Historically, the signal has been transmitted and processed entirely by analog techniques. More recently, digital signal processing techniques are being adopted because they permit more precise determination of the data content of the signal. In digital signal processing, the receiver has a conventional analog tuner that receives and shifts the signal to a lower frequency. The receiver thereafter samples the received analog signal to form a digital pulse train or signal. The digitized signal is further processed to extract the data content.
This known approach works well for the condition that the transmitted signal has a fixed data rate known to the receiver, which permits the receiver to be configured for the characteristics of the known transmitted signal. In other instances, however, it is desirable to vary the data rate of the transmitter for various reasons. For example, a single satellite channel may be used to carry many different types of data signals, some of which are transmitted at a high data rate and some of which are transmitted at a low data rate. In another example, if the satellite channel carries a compressed video signal, it may be desirable to vary the data rate depending upon the type of programming being carried. A video feed of a conference could be transmitted at a lower data rate than a video feed of a sports event, for example, due to the differences in the speed of the action.

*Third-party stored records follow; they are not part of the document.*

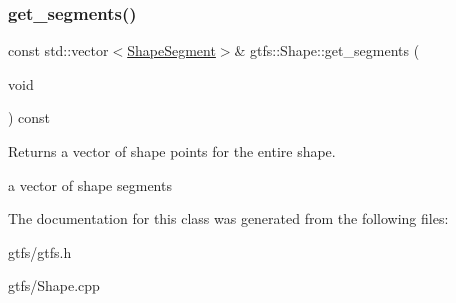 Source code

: \subsubsection{\texorpdfstring{get\+\_\+segments()}{get\_segments()}}
{\footnotesize\ttfamily const std\+::vector$<$\hyperlink{structgtfs_1_1ShapeSegment}{Shape\+Segment}$>$\& gtfs\+::\+Shape\+::get\+\_\+segments (\begin{DoxyParamCaption}\item[{void}]{ }\end{DoxyParamCaption}) const\hspace{0.3cm}{\ttfamily [inline]}}

\begin{DoxyReturn}{Returns}
a vector of shape points for the entire shape. 

a vector of shape segments 
\end{DoxyReturn}


The documentation for this class was generated from the following files\+:\begin{DoxyCompactItemize}
\item 
gtfs/gtfs.\+h\item 
gtfs/Shape.\+cpp\end{DoxyCompactItemize}
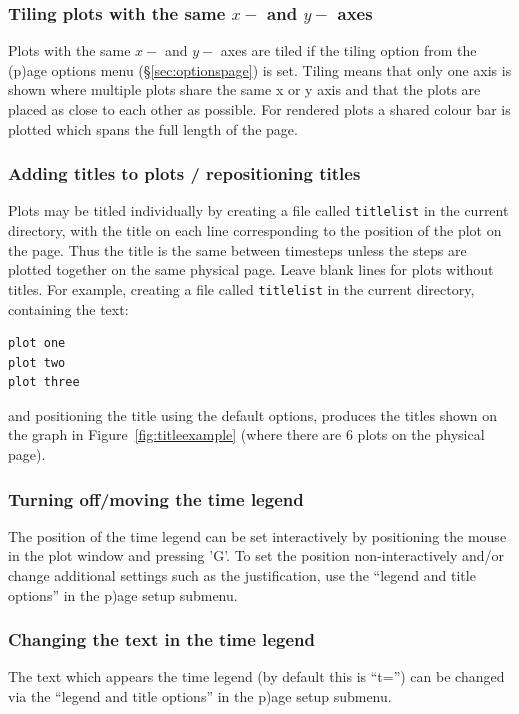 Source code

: \documentclass[a4paper,11pt]{article}
\begin{document}
\subsubsection{ Tiling plots with the same $x-$ and $y-$ axes}
\label{sec:tiling}
 Plots with the same $x-$ and $y-$ axes are tiled if the tiling
option from the (p)age options menu (\S\ref{sec:optionspage}) is set. Tiling means that only one axis is shown where multiple plots share the same x or y axis and that the plots are placed as close to each other as possible. For rendered plots a shared colour bar is plotted which spans the full length of the page.

\subsubsection{ Adding titles to plots / repositioning titles}
\label{sec:title}
 Plots may be titled individually by creating a file called \verb+titlelist+ in
the current directory, with the title on each line corresponding to the position
of the plot on the page. Thus the title is the same between timesteps unless the
steps are plotted together on the same physical page. Leave blank lines for
plots without titles. For example, creating a file called \verb+titlelist+ in
the current directory, containing the text:
\begin{verbatim}
plot one
plot two
plot three
\end{verbatim}
and positioning the title using the default options, produces the titles shown
on the graph in Figure~\ref{fig:titleexample} (where there are 6 plots on the physical page).

\subsubsection{ Turning off/moving the time legend}
\label{sec:legendoff}
 The position of the time legend can be set interactively by positioning the mouse in the plot window and pressing 'G'. To set the position non-interactively and/or change additional settings such as the justification, use the ``legend and title options'' in the p)age setup submenu.

\subsubsection{ Changing the text in the time legend}
\label{sec:timelegendtext}
 The text which appears the time legend (by default this is ``t='') can be changed via the ``legend and title options'' in the p)age setup submenu.
\end{document}
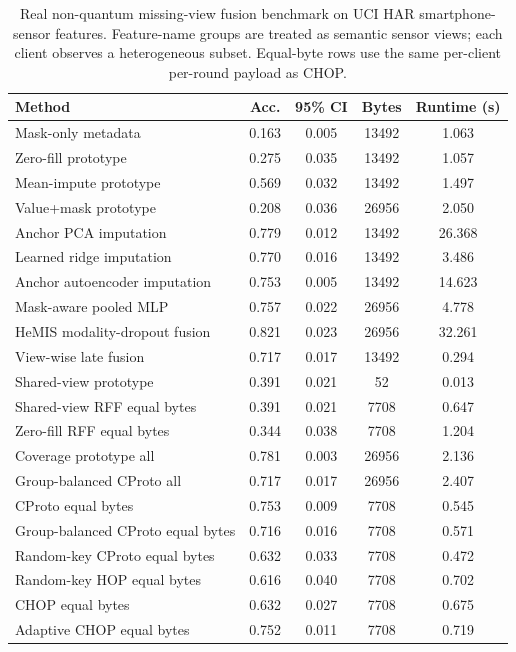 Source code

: \begin{table}[t]
\centering
\caption{Real non-quantum missing-view fusion benchmark on UCI HAR smartphone-sensor features. Feature-name groups are treated as semantic sensor views; each client observes a heterogeneous subset. Equal-byte rows use the same per-client per-round payload as CHOP.}
\label{tab:if-nonquantum-fusion}
\scriptsize
\setlength{\tabcolsep}{3pt}
\renewcommand{\arraystretch}{0.94}
\begin{tabular}{lcccc}
\toprule
Method & Acc. & 95\% CI & Bytes & Runtime (s) \\
\midrule
Mask-only metadata & 0.163 & 0.005 & 13492 & 1.063 \\
Zero-fill prototype & 0.275 & 0.035 & 13492 & 1.057 \\
Mean-impute prototype & 0.569 & 0.032 & 13492 & 1.497 \\
Value+mask prototype & 0.208 & 0.036 & 26956 & 2.050 \\
Anchor PCA imputation & 0.779 & 0.012 & 13492 & 26.368 \\
Learned ridge imputation & 0.770 & 0.016 & 13492 & 3.486 \\
Anchor autoencoder imputation & 0.753 & 0.005 & 13492 & 14.623 \\
Mask-aware pooled MLP & 0.757 & 0.022 & 26956 & 4.778 \\
HeMIS modality-dropout fusion & 0.821 & 0.023 & 26956 & 32.261 \\
View-wise late fusion & 0.717 & 0.017 & 13492 & 0.294 \\
Shared-view prototype & 0.391 & 0.021 & 52 & 0.013 \\
Shared-view RFF equal bytes & 0.391 & 0.021 & 7708 & 0.647 \\
Zero-fill RFF equal bytes & 0.344 & 0.038 & 7708 & 1.204 \\
Coverage prototype all & 0.781 & 0.003 & 26956 & 2.136 \\
Group-balanced CProto all & 0.717 & 0.017 & 26956 & 2.407 \\
CProto equal bytes & 0.753 & 0.009 & 7708 & 0.545 \\
Group-balanced CProto equal bytes & 0.716 & 0.016 & 7708 & 0.571 \\
Random-key CProto equal bytes & 0.632 & 0.033 & 7708 & 0.472 \\
Random-key HOP equal bytes & 0.616 & 0.040 & 7708 & 0.702 \\
CHOP equal bytes & 0.632 & 0.027 & 7708 & 0.675 \\
Adaptive CHOP equal bytes & 0.752 & 0.011 & 7708 & 0.719 \\
\bottomrule
\end{tabular}
\end{table}

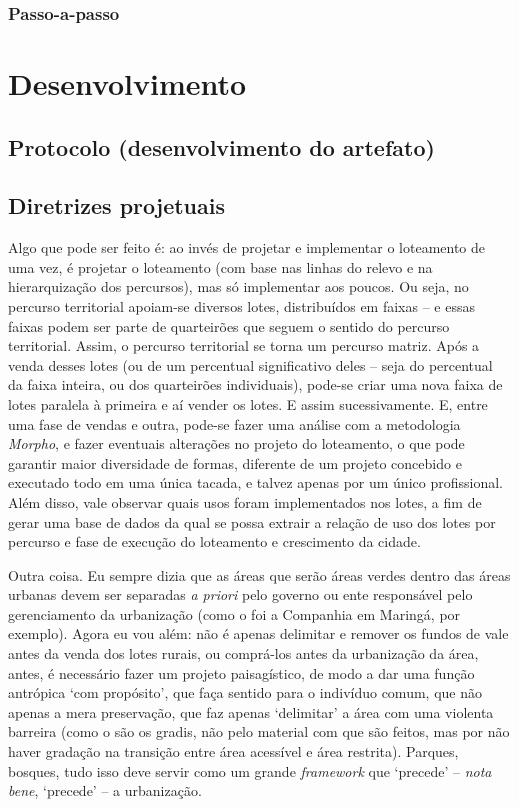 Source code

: \documentclass[]{report}
\begin{document}
\section{Passo-a-passo}

\part[Desenvolvimento]{Desenvolvimento}
	
	\chapter{Protocolo (desenvolvimento do artefato)}
	\chapter{Diretrizes projetuais}
	
	Algo que pode ser feito é: ao invés de projetar e implementar o loteamento de uma vez, é projetar o loteamento (com base nas linhas do relevo e na hierarquização dos percursos), mas só implementar aos poucos. Ou seja, no percurso territorial apoiam-se diversos lotes, distribuídos em faixas – e essas faixas podem ser parte de quarteirões que seguem o sentido do percurso territorial. Assim, o percurso territorial se torna um percurso matriz. Após a venda desses lotes (ou de um percentual significativo deles – seja do percentual da faixa inteira, ou dos quarteirões individuais), pode-se criar uma nova faixa de lotes paralela à primeira e aí vender os lotes. E assim sucessivamente. E, entre uma fase de vendas e outra, pode-se fazer uma análise com a metodologia \textit{Morpho}, e fazer eventuais alterações no projeto do loteamento, o que pode garantir maior diversidade de formas, diferente de um projeto concebido e executado todo em uma única tacada, e talvez apenas por um único profissional. Além disso, vale observar quais usos foram implementados nos lotes, a fim de gerar uma base de dados da qual se possa extrair a relação de uso dos lotes por percurso e fase de execução do loteamento e crescimento da cidade.

	Outra coisa. Eu sempre dizia que as áreas que serão áreas verdes dentro das áreas urbanas devem ser separadas \textit{a priori} pelo governo ou ente responsável pelo gerenciamento da urbanização (como o foi a Companhia em Maringá, por exemplo). Agora eu vou além: não é apenas delimitar e remover os fundos de vale antes da venda dos lotes rurais, ou comprá-los antes da urbanização da área, antes, é necessário fazer um projeto paisagístico, de modo a dar uma função antrópica `com propósito', que faça sentido para o indivíduo comum, que não apenas a mera preservação, que faz apenas `delimitar' a área com uma violenta barreira (como o são os gradis, não pelo material com que são feitos, mas por não haver gradação na transição entre área acessível e área restrita). Parques, bosques, tudo isso deve servir como um grande \textit{framework} que `precede' – \textit{nota bene}, `precede' – a urbanização.
\end{document}
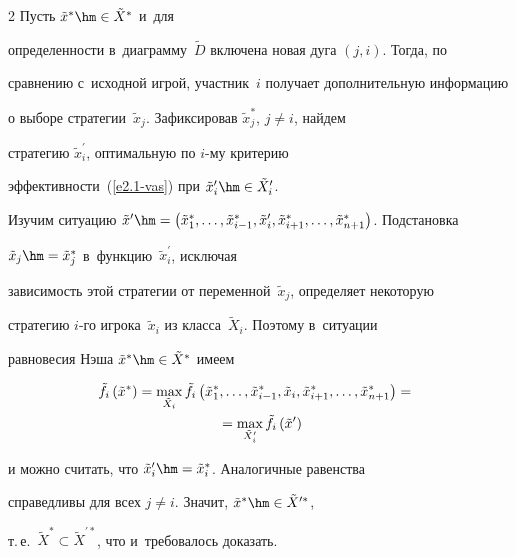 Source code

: \begin{multicols}{2}
Пусть $\tilde{x}^*\hm\in \tilde{X}^*$ и~для

определенности в~диаграмму~$\tilde{D}$ включена новая дуга $(j,i)$. Тогда, по

сравнению с~исходной игрой, участник~$i$ получает дополнительную информацию

о выборе стратегии~$\tilde{x}_j$. Зафиксировав $\tilde{x}_j^*$, $j\not= i$, \mbox{найдем}

стратегию $\tilde{x}_i^\prime$, оптимальную по \mbox{$i$-му} критерию

эффективности~(\ref{e2.1-vas}) при $\tilde{x}_i^\prime\hm\in \tilde{X}_i^\prime$.

\mbox{Изучим} ситуацию $\tilde{x}^\prime \hm= \left( \tilde{x}_1^*,\ldots, \tilde{x}_{i-1}^*,

\tilde{x}_i^\prime, \tilde{x}^*_{i+1},\ldots, \tilde{x}^*_{n+1}\right)$. Подстановка

$\tilde{x}_j\hm= \tilde{x}^*_j$ в~функцию~$\tilde{x}^\prime_i$, исключая

зависимость этой стратегии от переменной~$\tilde{x}_j$, определяет некоторую

стратегию $i$-го игрока~$\tilde{x}_i$ из класса~$\tilde{X}_i$. Поэтому в~ситуации

равновесия Нэша $\tilde{x}^*\hm\in \tilde{X}^*$ имеем

  \begin{multline*}

   \! \!\!\tilde{f}_i \left( \tilde{x}^*\right) =\max\limits_{\tilde{X}_i} \tilde{f}_i \left(

\tilde{x}^*_1, \ldots, \tilde{x}^*_{i-1},\tilde{x}_i, \tilde{x}^*_{i+1},\ldots,

\tilde{x}^*_{n+1}\right) ={}\hspace*{-0.3pt}\\

{}= \max\limits_{\tilde{X}^\prime_i} \tilde{f}_i\left(

\tilde{x}^\prime\right)

    \end{multline*}

и можно считать, что $\tilde{x}^\prime_i\hm= \tilde{x}^*_i$. Аналогичные равенства

справедливы для всех $j\not=i$. Значит, $\tilde{x}^*\hm\in \tilde{X}^{\prime *}$,

т.\,е.\  $\tilde{X}^*\subset \tilde{X}^{\prime *}$, что и~требовалось доказать.



\smallskip






\end{multicols}
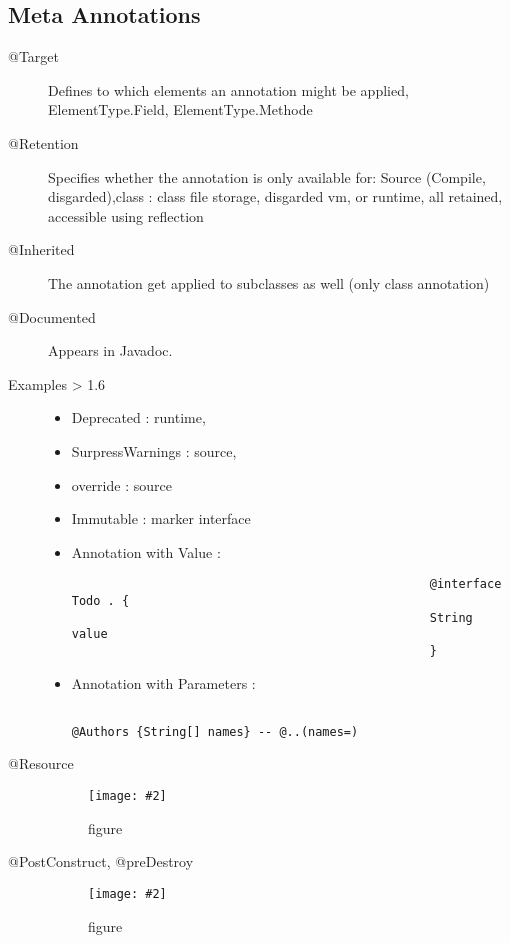 \documentclass[a4paper,10pt]{scrreprt}
\newcommand{\pic}[2][figure]{\begin{figure}[h]
 \centering
 \texttt{[image: \#2]}
 \caption{#1}
\end{figure}
}
\begin{document}
\subsection{Meta Annotations}
\begin{description}
 \item [@Target] Defines to which elements an annotation might be applied, ElementType.Field, ElementType.Methode
 \item [@Retention] Specifies whether the annotation is only available for: Source (Compile, disgarded),class : class 
file storage, disgarded vm, or 	runtime, all retained, accessible using reflection
\item [@Inherited] The annotation get applied to subclasses as well (only class
annotation)
\item [@Documented] Appears in Javadoc.
\item [Examples > 1.6] \begin{itemize}
                  \item Deprecated : runtime, 
                  \item SurpressWarnings : source,
                  \item override : source
                  \item Immutable : marker interface
                  \item Annotation with Value : \begin{verbatim}
                                                  @interface Todo . {
                                                  String value
                                                  }
                                                \end{verbatim}	
                  \item Annotation with Parameters : \begin{verbatim}
                                                      @Authors {String[] names} -- @..(names=)
                                                     \end{verbatim} 


                 \end{itemize}
\item[@Resource] \pic{resc.png}
\item [@PostConstruct, @preDestroy] \pic{pcnst.png}
\end{description}
\end{document}
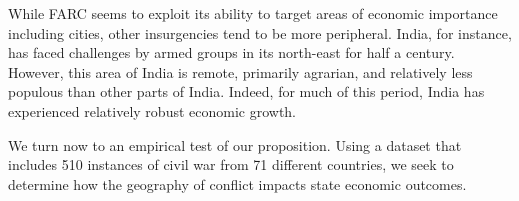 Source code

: While FARC seems to exploit its ability to target areas of economic importance including cities, other insurgencies tend to be more peripheral.  India, for instance, has faced challenges by armed groups in its north-east for half a century.  However, this area of India is remote, primarily agrarian, and relatively less populous than other parts of India.  Indeed, for much of this period, India has experienced relatively robust economic growth.

We turn now to an empirical test of our proposition.  Using a dataset that includes 510 instances of civil war from 71 different countries, we seek to determine how the geography of conflict impacts state economic outcomes.


%
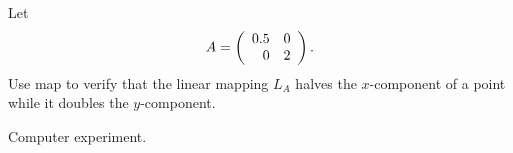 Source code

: \documentclass{ximera}
\begin{document}
\begin{computerExercise} \label{c4.3.13}
Let
\[
A = \left(\begin{array}{rr} 0.5 & 0\\ 0 &2\end{array}\right).
\]
Use {\sf map} to verify that the linear mapping $L_A$ halves
the $x$-component of a point while it doubles the $y$-component.

\begin{solution}
Computer experiment.

\end{solution}
\end{computerExercise}
\end{document}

Several problems arise in complex communications systems having multiple channels, where the data rate is variable in each channel. As the data rate of the signal in a channel changes, the sampling rate of the sampler in the receiver must change in order to satisfy the Nyquist sampling criterion. The sampler is normally synchronized to the data rate, and its sampling rate changes to track changes in the data rate. However, for other reasons it is strongly preferred not to change the sampling rate in an arbitrary fashion so as to accommodate changes in the data rate. A second problem is that it is difficult to achieve initial acquisition of the data of the received information, when the channel is first activated.
There is a need for a digital receiver system that is operable at variable rates, particularly in a multichannel communications system. The present invention fulfills this need, and further provides related advantages.